Anyway, I was an asshole. Back on topic…
Which might be why I want to run over these snotty little assholes every day who walk in front of my car in the middle of the street in packs like they’re somehow protected from parapalegia by herd mentality. I can run your cracker-ass legs over en masse if necessary.
We teach our kids to NEVER. EVER. EVA. cross the street without looking both ways for cars lest they be smashed flat like the little squirrel pancakes I point out to them every day.
So why does that rule no longer apply on campus?
Now, you can call me PMSy, but yesterday, I let four hoards of people cross at a 4-way stop. And it’s not a steady flow. There are definite breaks where it would make sense to maybe, just maybe let one of the 15 cars waiting go. But I was patient. As were the other 14 cars and a bus, waiting. And waiting…
I picked an opening and started across the intersection. Just as I crept toward the crosswalk, a solitary girl looked up and jerked to a stop with a foot in the road and stepped back.
I stopped.
I waved her across with a smile. What’s one more, right?
As her feet hit the road a second time (and I was IN the intersection), another hoard of kids looks up at me and starts walking in front of the car. I let them pass.
I saw another gap, so I figured I would drive through.
The next clump of people started to walk across without even LOOKING at my car.

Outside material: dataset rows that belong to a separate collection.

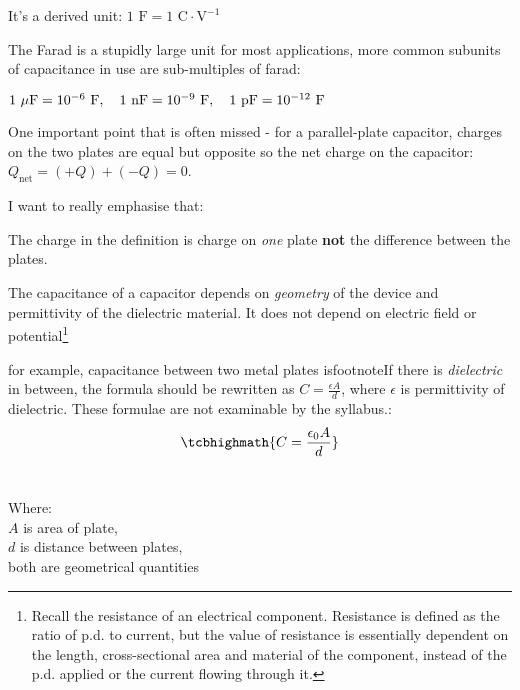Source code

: It's a derived unit: $1 \text{ F} = 1 \text{ C}\cdot\text{V}^{-1}$

The Farad is a stupidly large unit for most applications, more common subunits of capacitance in use are sub-multiples of farad:

{
	
\centering

$1 \text{ $\mu$F} = 10^{-6} \text{ F}, \quad 1 \text{ nF} = 10^{-9} \text{ F}, \quad 1 \text{ pF} = 10^{-12} \text{ F}$

}

One important point that is often missed - for a parallel-plate capacitor, charges on the two plates are equal but opposite so the net charge on the capacitor: $Q_\text{net} = (+Q)+(-Q)=0$. 

I want to really emphasise that:
\begin{ilight}
    The charge in the definition is charge on \emph{one} plate \textbf{not} the difference between the plates.
\end{ilight}

The capacitance of a capacitor depends on \emph{geometry} of the device and permittivity of the dielectric material. It does not depend on electric field or potential\footnote{Recall the resistance of an electrical component. Resistance is defined as the ratio of p.d. to current, but the value of resistance is essentially dependent on the length, cross-sectional area and material of the component, instead of the p.d. applied or the current flowing through it.}

for example, capacitance between two metal plates isfootnote{If there is \emph{dielectric} in between, the formula should be rewritten as $C = \frac{\epsilon A}{d}$, where $\epsilon$ is permittivity of dielectric. These formulae are not examinable by the syllabus.}: $$\tcbhighmath{C=\frac{\epsilon_0 A}{d}}$$\

Where:\\
$A$ is area of plate, \\
$d$ is distance between plates, \\
both are geometrical quantities






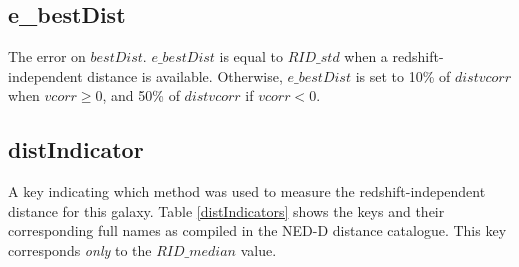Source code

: \documentclass[twocolumn,tighten]{aastex62}
\begin{document}
\subsection{e\_bestDist} \label{e_bestDist}
The error on $bestDist$. $e\_bestDist$ is equal to $RID\_std$ when a redshift-independent distance is available. Otherwise, $e\_bestDist$ is set to 10\% of $distvcorr$ when $vcorr \geq 0$, and 50\% of $distvcorr$ if $vcorr < 0$.


\subsection{distIndicator} \label{distIndicator}
A key indicating which method was used to measure the redshift-independent distance for this galaxy. Table \ref{distIndicators} shows the keys and their corresponding full names as compiled in the NED-D distance catalogue. This key corresponds \textit{only} to the $RID\_median$ value.
\end{document}
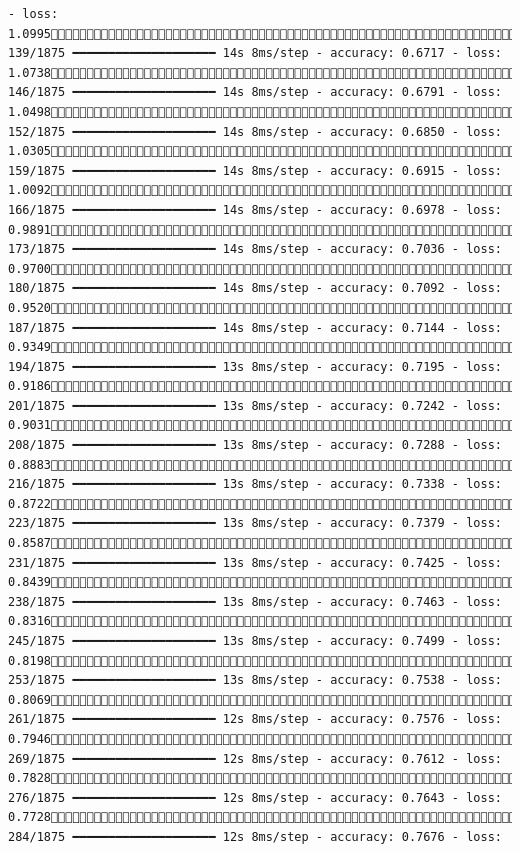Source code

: \documentclass[
  letterpaper,
  DIV=11,
  numbers=noendperiod]{scrreprt}
\begin{document}
\begin{verbatim}
- loss: 1.0995 139/1875 ━━━━━━━━━━━━━━━━━━━━ 14s 8ms/step - accuracy: 0.6717 - loss: 1.0738 146/1875 ━━━━━━━━━━━━━━━━━━━━ 14s 8ms/step - accuracy: 0.6791 - loss: 1.0498 152/1875 ━━━━━━━━━━━━━━━━━━━━ 14s 8ms/step - accuracy: 0.6850 - loss: 1.0305 159/1875 ━━━━━━━━━━━━━━━━━━━━ 14s 8ms/step - accuracy: 0.6915 - loss: 1.0092 166/1875 ━━━━━━━━━━━━━━━━━━━━ 14s 8ms/step - accuracy: 0.6978 - loss: 0.9891 173/1875 ━━━━━━━━━━━━━━━━━━━━ 14s 8ms/step - accuracy: 0.7036 - loss: 0.9700 180/1875 ━━━━━━━━━━━━━━━━━━━━ 14s 8ms/step - accuracy: 0.7092 - loss: 0.9520 187/1875 ━━━━━━━━━━━━━━━━━━━━ 14s 8ms/step - accuracy: 0.7144 - loss: 0.9349 194/1875 ━━━━━━━━━━━━━━━━━━━━ 13s 8ms/step - accuracy: 0.7195 - loss: 0.9186 201/1875 ━━━━━━━━━━━━━━━━━━━━ 13s 8ms/step - accuracy: 0.7242 - loss: 0.9031 208/1875 ━━━━━━━━━━━━━━━━━━━━ 13s 8ms/step - accuracy: 0.7288 - loss: 0.8883 216/1875 ━━━━━━━━━━━━━━━━━━━━ 13s 8ms/step - accuracy: 0.7338 - loss: 0.8722 223/1875 ━━━━━━━━━━━━━━━━━━━━ 13s 8ms/step - accuracy: 0.7379 - loss: 0.8587 231/1875 ━━━━━━━━━━━━━━━━━━━━ 13s 8ms/step - accuracy: 0.7425 - loss: 0.8439 238/1875 ━━━━━━━━━━━━━━━━━━━━ 13s 8ms/step - accuracy: 0.7463 - loss: 0.8316 245/1875 ━━━━━━━━━━━━━━━━━━━━ 13s 8ms/step - accuracy: 0.7499 - loss: 0.8198 253/1875 ━━━━━━━━━━━━━━━━━━━━ 13s 8ms/step - accuracy: 0.7538 - loss: 0.8069 261/1875 ━━━━━━━━━━━━━━━━━━━━ 12s 8ms/step - accuracy: 0.7576 - loss: 0.7946 269/1875 ━━━━━━━━━━━━━━━━━━━━ 12s 8ms/step - accuracy: 0.7612 - loss: 0.7828 276/1875 ━━━━━━━━━━━━━━━━━━━━ 12s 8ms/step - accuracy: 0.7643 - loss: 0.7728 284/1875 ━━━━━━━━━━━━━━━━━━━━ 12s 8ms/step - accuracy: 0.7676 - loss: 
\end{verbatim}
\end{document}
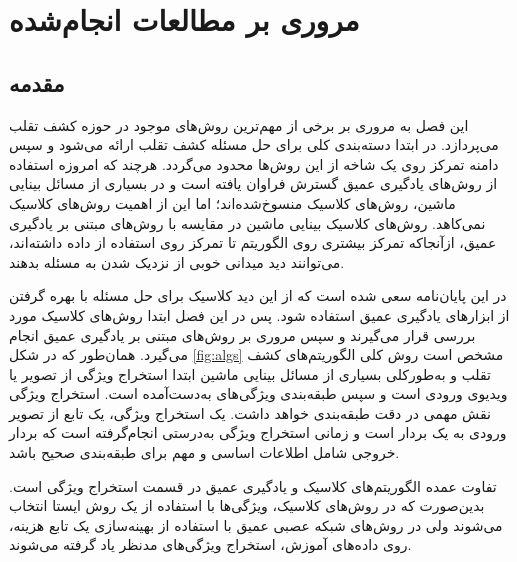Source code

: 
\chapter{مروری بر مطالعات انجام‌شده}
\section{مقدمه}
این فصل به مروری بر برخی از مهم‌ترین روش‌های موجود در حوزه کشف تقلب می‌پردازد. در ابتدا دسته‌بندی کلی برای حل مسئله کشف تقلب ارائه می‌شود و سپس دامنه تمرکز روی یک شاخه از این روش‌ها محدود می‌گردد. هرچند که امروزه استفاده از روش‌های یادگیری عمیق گسترش فراوان یافته است و در بسیاری از مسائل بینایی ماشین، روش‌های کلاسیک منسوخ‌شده‌اند؛ اما این از اهمیت روش‌های کلاسیک نمی‌کاهد.
روش‌های کلاسیک بینایی ماشین در مقایسه با روش‌های مبتنی بر یادگیری عمیق، ازآنجا‌که تمرکز بیشتری روی الگوریتم تا تمرکز روی استفاده از داده داشته‌اند، می‌توانند دید میدانی خوبی از نزدیک شدن به مسئله بدهند.


در این پایان‌نامه سعی شده است که از این دید کلاسیک برای حل مسئله با بهره گرفتن از ابزارهای یادگیری عمیق استفاده شود. پس در این فصل ابتدا روش‌های کلاسیک مورد بررسی قرار می‌گیرند و سپس مروری بر روش‌های مبتنی بر یادگیری عمیق انجام می‌گیرد. 
همان‌طور که در شکل 
\ref{fig:algs}
مشخص است روش کلی الگوریتم‌های کشف تقلب و به‌طور‌کلی بسیاری از مسائل بینایی ماشین ابتدا استخراج ویژگی از تصویر یا ویدیوی ورودی است و سپس طبقه‌بندی ویژگی‌های به‌دست‌آمده است. استخراج ویژگی نقش مهمی در دقت طبقه‌بندی خواهد داشت. یک استخراج ویژگی، یک تابع از تصویر ورودی به یک بردار است و زمانی استخراج ویژگی به‌درستی انجام‌گرفته است که بردار خروجی شامل اطلاعات اساسی و مهم برای طبقه‌بندی صحیح باشد.

تفاوت عمده الگوریتم‌های کلاسیک و یادگیری عمیق در قسمت استخراج ویژگی است. بدین‌صورت که در روش‌های کلاسیک، ویژگی‌ها با استفاده از یک روش ایستا انتخاب می‌شوند ولی در روش‌های شبکه عصبی عمیق با استفاده از بهینه‌سازی یک تابع هزینه، روی داده‌های آموزش، استخراج ویژگی‌های مد‌نظر یاد گرفته می‌شوند.



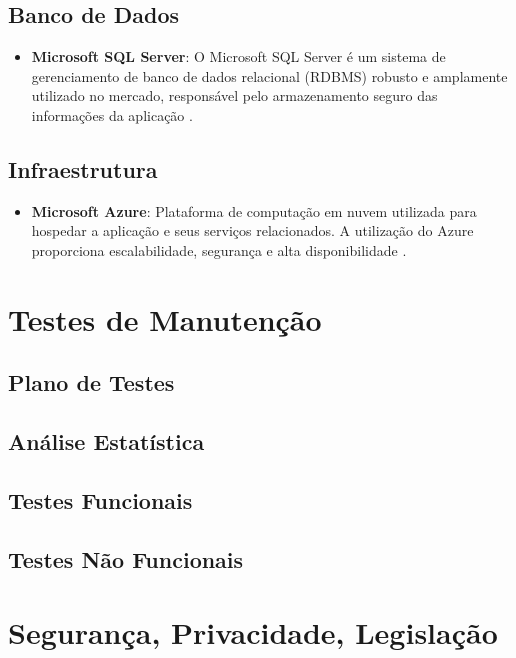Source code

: \documentclass[
	12pt,				%
	openright,			%
	twoside,			%
	a4paper,			%
	english,			%
	french,				%
	spanish,			%
	brazil				%
	]{abntex2}
\begin{document}
\subsection{Banco de Dados}

\begin{itemize}
    \item \textbf{Microsoft SQL Server}: O Microsoft SQL Server é um sistema de gerenciamento de banco de dados relacional (RDBMS) robusto e amplamente utilizado no mercado, responsável pelo armazenamento seguro das informações da aplicação \cite{SqlServer2025}.


\end{itemize}

\subsection{Infraestrutura}

\begin{itemize}
    \item \textbf{Microsoft Azure}: Plataforma de computação em nuvem utilizada para hospedar a aplicação e seus serviços relacionados. A utilização do Azure proporciona escalabilidade, segurança e alta disponibilidade \cite{Azure2025}.
\end{itemize}



\section{Testes de Manutenção}

\subsection{Plano de Testes}

\subsection{Análise Estatística}

\subsection{Testes Funcionais}

\subsection{Testes Não Funcionais}


\section{Segurança, Privacidade, Legislação}
\end{document}
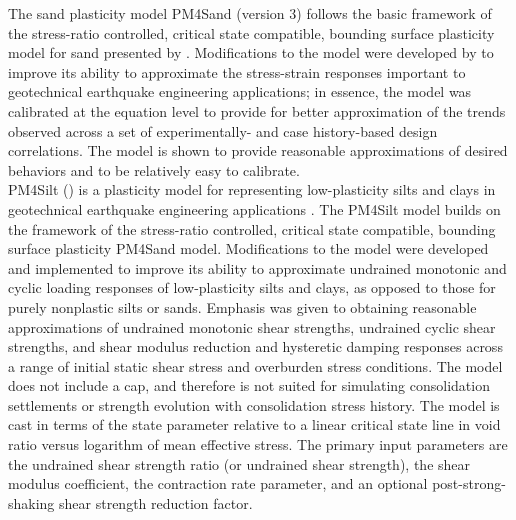 The sand plasticity model PM4Sand (version 3) \cite{boulanger2015pm4sand} follows the basic framework of the stress-ratio controlled, critical
state compatible, bounding surface plasticity model for sand presented by  \cite{dafalias2004simple}.
Modifications to the model were developed by \cite{boulanger2015pm4sand} to improve its ability to
approximate the stress-strain responses important to geotechnical earthquake engineering applications;
in essence, the model was calibrated at the equation level to provide for better approximation of the
trends observed across a set of experimentally- and case history-based design correlations. 
The model is shown to provide reasonable approximations of desired behaviors and to be relatively easy to calibrate. \\



PM4Silt (\cite{boulanger2018pm4silt}) is a plasticity model for representing low-plasticity silts and clays in geotechnical earthquake engineering applications .
 The PM4Silt model builds on the framework of the stress-ratio controlled, critical state compatible, bounding surface plasticity PM4Sand model. 
 Modifications to the model were developed and implemented to improve its ability to approximate undrained monotonic and cyclic loading responses of low-plasticity silts and clays, as opposed to those for purely nonplastic silts or sands. Emphasis was given to obtaining reasonable approximations of undrained monotonic shear strengths, undrained cyclic shear strengths, and shear modulus reduction and hysteretic damping responses across a range of initial static shear stress and overburden stress conditions. The model does not include a cap, and therefore is not suited for simulating consolidation settlements or strength evolution with consolidation stress history. The model is cast in terms of the state parameter relative to a linear critical state line in void ratio versus logarithm of mean effective stress. The primary input parameters are the undrained shear strength ratio (or undrained shear strength), the shear modulus coefficient, the contraction rate parameter, and an optional post-strong-shaking shear strength reduction factor. \\
 
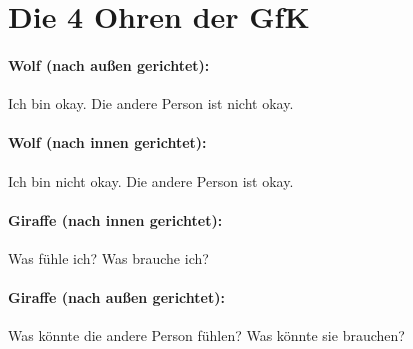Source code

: \section{Die 4 Ohren der GfK}
\label{4-gfk-ohren}

\paragraph{Wolf (nach außen gerichtet):} Ich bin okay. Die andere Person ist nicht okay.

\paragraph{Wolf (nach innen gerichtet):} Ich bin nicht okay. Die andere Person ist okay.

\paragraph{Giraffe (nach innen gerichtet):} Was fühle ich? Was brauche ich?

\paragraph{Giraffe (nach außen gerichtet):} Was könnte die andere Person fühlen? Was könnte sie brauchen?
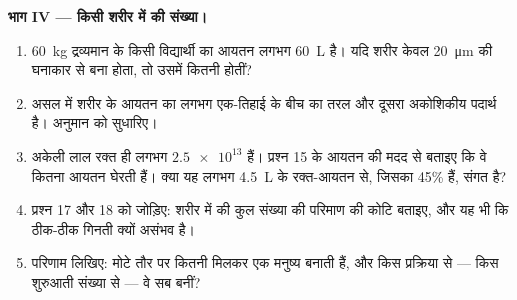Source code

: \begin{problem}
\medskip
\noindent\textbf{भाग IV --- किसी शरीर में  की संख्या।}
\begin{enumerate}[resume]
  \item \qty{60}{kg} द्रव्यमान के किसी विद्यार्थी का आयतन लगभग
        \qty{60}{L} है। यदि शरीर केवल \qty{20}{\micro m} की घनाकार
         से बना होता, तो उसमें कितनी  होतीं?
  \item असल में शरीर के आयतन का लगभग एक-तिहाई  के बीच का तरल और
        दूसरा अकोशिकीय पदार्थ है। अनुमान को सुधारिए।
  \item अकेली लाल रक्त  ही लगभग $\num{2.5e13}$ हैं। प्रश्न 15 के
        आयतन की मदद से बताइए कि वे कितना आयतन घेरती हैं। क्या यह लगभग
        \qty{4.5}{L} के रक्त-आयतन से, जिसका 45\%  हैं, संगत है?
  \item प्रश्न 17 और 18 को जोड़िए: शरीर में  की कुल संख्या की
        परिमाण की कोटि बताइए, और यह भी कि ठीक-ठीक गिनती क्यों असंभव है।
  \item परिणाम लिखिए: मोटे तौर पर कितनी  मिलकर एक मनुष्य बनाती
        हैं, और किस प्रक्रिया से --- किस शुरुआती संख्या से --- वे सब
        बनीं?
\end{enumerate}
\end{problem}
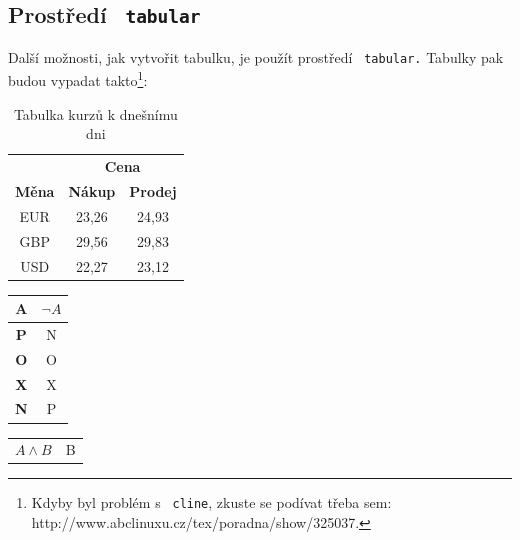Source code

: \documentclass[a4paper,11pt]{article}
\begin{document}
\subsection{Prostředí \texttt{ tabular }}
    Další možnosti, jak vytvořit tabulku, je použít prostředí \texttt{ tabular.} Tabulky pak budou vypadat takto\footnote{Kdyby byl problém s \texttt{ cline}, zkuste se podívat třeba sem: http://www.abclinuxu.cz/tex/poradna/show/325037.}:
    \begin{center}
        \begin{table}[h!]
            \centering
            \begin{tabular}{ |c|c|c| } 
            \hline
            & \multicolumn{2}{|c|}{\textbf{Cena}} \\ 
            \cline{2-3}
            \textbf{Měna} & \textbf{Nákup} & \textbf{Prodej} \\
            \hline
            EUR & 23,26 & 24,93 \\ 
            GBP & 29,56 & 29,83 \\ 
            USD & 22,27 & 23,12 \\ 
            \hline
            \end{tabular}
            \caption{Tabulka kurzů k dnešnímu dni}
            \label{tab:kurzy}
        \end{table}
        \begin{table}[ht]
            \centering
            \begin{varwidth}[t]{\linewidth}
                \centering
                \begin{tabular}{|c|c|}
                \hline
                A & $\lnot A$ \\ 
                \hline
                \textbf{P} & N \\ 
                \hline
                \textbf{O} & O \\ 
                \hline
                \textbf{X} & X \\ 
                \hline
                \textbf{N} & P \\ 
                \hline
                \end{tabular}
            \end{varwidth}
            \begin{varwidth}[t]{\linewidth}
                \centering
                \begin{tabular}{|c|c|c|c|c|c|}
                    \hline
                    \multicolumn{2}{|c|}{\multirow{2}{*}{$A \land B$}} & \multicolumn{4}{c|}{B} \\ 

\end{tabular}
\end{varwidth}
\end{table}
\end{center}
\end{document}
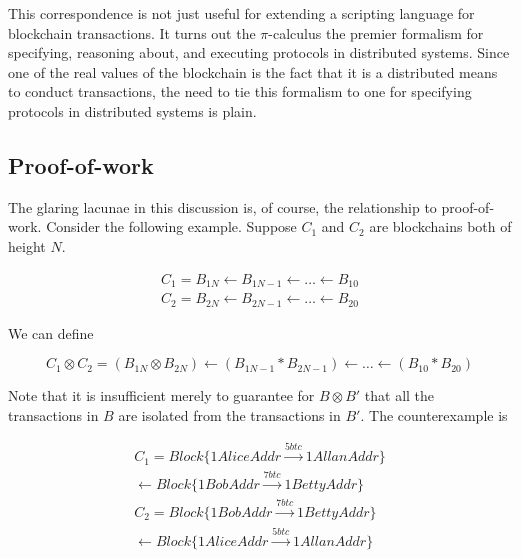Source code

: \documentclass[fleqn]{acm_proc_article-sp}
\numberwithin{equation}{subsection}
\begin{document}
This correspondence is not just useful for extending a scripting
language for blockchain transactions. It turns out the
{$\pi$}-calculus the premier formalism for specifying, reasoning
about, and executing protocols in distributed systems. Since one of
the real values of the blockchain is the fact that it is a distributed
means to conduct transactions, the need to tie this formalism to one
for specifying protocols in distributed systems is plain.

\subsection{Proof-of-work}

The glaring lacunae in this discussion is, of course, the relationship
to proof-of-work. Consider the following example. Suppose $C_1$ and $C_2$
are blockchains both of height $N$.

\begin{equation*}
  \begin{aligned}
    C_1 = B_{1N} \leftarrow B_{1N-1} \leftarrow \ldots \leftarrow B_{10} \\
    C_2 = B_{2N} \leftarrow B_{2N-1} \leftarrow \ldots \leftarrow B_{20}
  \end{aligned}
\end{equation*}

We can define

\begin{equation*}
  C_1 \otimes C_2 = ( B_{1N} \otimes B_{2N} ) \leftarrow ( B_{1N-1} * B_{2N-1} ) \leftarrow \ldots \leftarrow ( B_{10} * B_{20} )
\end{equation*}

Note that it is insufficient merely to guarantee for $B \otimes B'$ that all
the transactions in $B$ are isolated from the transactions in $B'$. The
counterexample is

\begin{equation*}
  \begin{aligned}
    C_1 = Block\{ 1AliceAddr \xrightarrow{5btc} 1AllanAddr \} \\
    \leftarrow Block\{ 1BobAddr \xrightarrow{7btc} 1BettyAddr \} \\
    C_2 = Block\{ 1BobAddr \xrightarrow{7btc} 1BettyAddr \} \\
    \leftarrow Block\{ 1AliceAddr \xrightarrow{5btc} 1AllanAddr \}
  \end{aligned}
\end{equation*}
\end{document}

I can’t begin to fathom it. The nose of my Suburban – my big fucking white monster of a truck – was parked practically ON their toes. And they didn’t even look up.
Parked IN the intersection.
Needing to get out of the fucking intersection.
And they didn’t even look up.
So I pulled forward.
They chose life and stopped next to the door of my truck, where they scowled at me.
So I did the obviously Christian thing to do, and mouthed FUCK YOU at them.
I’m making friends!
As a bonus, a little old man in a fedora and houndstooth suit handed me a copy of the New Testament on the way across the street to class.
I smiled, told him no thank you and have a nice morning!
Does that mean I’m back to square one with Jesus? Or do I need 20 lashings with a wet noodle? Mike? I need a ruling.
This morning started out vvvveeerrryyy sloooowly, but I made up for it.
We’re in the middle of a Toy Fire Sale in the kids’ room…
Everything. Must. Go.
The kids aren’t sure what the hell is happening to be exact, not that it matters. I’ve explained to them: If you can’t keep your room cleaned, I’m going to get rid of the toys that make it messy.
Anyone need a huge tote full of Play-Do accessories? How about a Ziploc full of Polly Pockets? Or even a giant kid’s kitchen?
MUST.
GO.
And since I’m so anxious over school during the week (eh, who am I kidding? I’m so stressed that I feel like my heart’s going to explode out my neck…) today’s my only day to purge.
Note to my parents: the kids are NOT allowed to get toys for Christmas for at least TWO YEARS.
Time to go back to supervise the mass toy exodus. I can hear Emma in there deciding which toys are “important” enough to stash in her sock bin.